Chapter 5: Three Kingdoms Era

About the middle of the third century AD, the Chinese threat began to serve as a unifying political force among the loose confederations of tribes in the southern part of the Korean peninsula. Adopting the Chinese political system as a model, the tribes eventually merged into two kingdoms, thereby increasing their chances of survival against Chinese expansionism. Geographic features of the southern parts of the peninsula, in particular the configuration of mountain ranges, caused two kingdoms to emerge rather than one. The two kingdoms eventually came to play an important role in Korean history.
In the central part of Korea, the main mountain range, the Taebaek Range, runs north to south along the edge of the Sea of Japan, which lies off the east coast of the peninsula. However, approximately three-fourths of the way down the peninsula, at about the thirty-seventh parallel, the mountain range veers southwest, dividing the peninsula almost in the middle. This extension is called the Sobaek Range. Tribes west of it were not shielded by any natural barriers against the Chinese-occupied portion of the peninsula, whereas, those to the southeast were protected. Moreover, the presence of the mountains prevented the tribes in the two regions from establishing close contacts. These two regions began to develop into separate entities.

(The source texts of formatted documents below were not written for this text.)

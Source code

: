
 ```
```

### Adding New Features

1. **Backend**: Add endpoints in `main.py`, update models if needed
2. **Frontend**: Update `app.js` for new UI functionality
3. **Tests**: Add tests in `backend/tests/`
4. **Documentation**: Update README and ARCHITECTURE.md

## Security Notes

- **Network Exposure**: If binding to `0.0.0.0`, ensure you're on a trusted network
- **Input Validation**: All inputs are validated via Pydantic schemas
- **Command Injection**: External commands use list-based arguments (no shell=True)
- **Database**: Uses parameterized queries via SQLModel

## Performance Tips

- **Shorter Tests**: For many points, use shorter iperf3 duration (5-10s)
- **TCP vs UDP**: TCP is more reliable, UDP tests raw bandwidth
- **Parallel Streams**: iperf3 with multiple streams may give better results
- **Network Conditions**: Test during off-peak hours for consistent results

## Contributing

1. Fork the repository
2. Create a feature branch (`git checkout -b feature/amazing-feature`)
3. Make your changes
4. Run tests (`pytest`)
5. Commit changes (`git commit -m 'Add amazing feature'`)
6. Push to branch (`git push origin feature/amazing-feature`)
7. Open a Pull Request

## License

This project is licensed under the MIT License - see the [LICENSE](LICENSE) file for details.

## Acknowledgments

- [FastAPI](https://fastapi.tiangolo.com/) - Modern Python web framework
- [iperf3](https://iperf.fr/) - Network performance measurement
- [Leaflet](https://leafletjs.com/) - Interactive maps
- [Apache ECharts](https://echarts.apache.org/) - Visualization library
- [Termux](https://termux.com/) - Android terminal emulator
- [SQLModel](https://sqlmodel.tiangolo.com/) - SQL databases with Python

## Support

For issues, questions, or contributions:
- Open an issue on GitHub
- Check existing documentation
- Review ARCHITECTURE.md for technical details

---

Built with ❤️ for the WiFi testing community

The Silla Kingdom (57 BC - 936 AD) was the first to develop. It was formed on the southeastern Kyongju plain by a confederation of six clans of the Chin-han. The tribal states in the southwest united, calling their centralized kingdom Paekche (18 BC - 600 AD). Some of the tribal states in the area of the lower Naktong River, along the south central coast of the peninsula, did not join either of these kingdoms. They formed a league of walled city-states, called Kaya, which conducted extensive coastal trade and also maintained close ties with the tribal states in western Japan. Sandwiched between the more powerful Silla and Paekche, Kaya eventually was absorbed by its neighbors during the sixth century. The northern kingdom of Koguryo (37 BC - 668 AD) emerged from among the indigenous people along the banks of the northern Yalu River. It formed after Silla and before Paekche and was the largest of the three. Koguryo, Paekche, Silla formed the three kingdoms of ancient Korea.